Le mouvement se lance vendredi dernier lorsque Sandra Muller, journaliste à la Lettre de l’audiovisuel, invite les victimes d’harcèlements sexuels à témoigner avec le hashtag #BalanceTonPorc. Deux jours plus tard, le mot-dièse est toujours dans le top des tendances.

Dimanche, c’est au tour de l’actrice américaine Alyssa Milano de lancer un hashtag : ce sera #MeToo (#MoiAussi). Ainsi, en trois jours, des dizaines de milliers de tweets témoignant d’agressions ou de harcèlements sexuels sont postés sur Twitter.

Un mouvement d’une telle ampleur est considérable, admirable et inspirant. Il ouvre une large voie à un mal enfin dénoncé par la société. Depuis des mois, de nombreuses initiatives, la plupart basée sur les réseaux sociaux, permettent de faire bouger les mentalités ; chaque tweet est important, chaque témoignage est bouleversant.
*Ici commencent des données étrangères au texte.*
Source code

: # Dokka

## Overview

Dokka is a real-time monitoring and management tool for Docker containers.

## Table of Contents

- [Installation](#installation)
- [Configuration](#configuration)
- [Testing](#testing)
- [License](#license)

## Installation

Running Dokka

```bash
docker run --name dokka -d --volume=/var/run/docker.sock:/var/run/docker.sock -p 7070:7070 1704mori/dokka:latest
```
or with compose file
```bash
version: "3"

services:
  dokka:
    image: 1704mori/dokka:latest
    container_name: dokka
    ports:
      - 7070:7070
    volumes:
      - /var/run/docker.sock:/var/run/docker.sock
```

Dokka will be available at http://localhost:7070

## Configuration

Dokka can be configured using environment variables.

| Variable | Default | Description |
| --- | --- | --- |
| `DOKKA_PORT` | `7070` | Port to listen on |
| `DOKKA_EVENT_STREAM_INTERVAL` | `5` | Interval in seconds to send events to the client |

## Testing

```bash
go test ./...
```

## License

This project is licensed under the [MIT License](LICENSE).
Dans ce flot de délits enfin exprimés par des femmes qui osent et se montrent très courageuses, des noms surgissent. Des noms jetés en pâture, souvent sans preuve, à jamais sur les réseaux sociaux.

Bien sûr, il semble que nul ne peut douter des souffrances, des douleurs et de la peine de celles qui sont et ont été victimes.

Mais cela révèle un grave problème.

Si prendre la parole publiquement a mis autant de temps, demande autant de courage, c’est que la justice ne suit pas réellement les victimes, ne les écoute pas, ne condamne pas assez. Ainsi, l’espace offert au témoignage par les réseaux sociaux se transforme en tribunal populaire et chaque utilisateur en devient juge.

Les noms sont désormais gravés dans les sphères d’internet, exposés au jugement dont seules les témoins sont cautions.

Ce combat n’est pas celui des femmes mais de la société : c’est aussi aux hommes de condamner ceux qui sont les bourreaux de la moitié d’entre nous en agissant avec une misogynie inconcevable.

Incitons à parler, aidons à témoigner. Écoutons et transformons.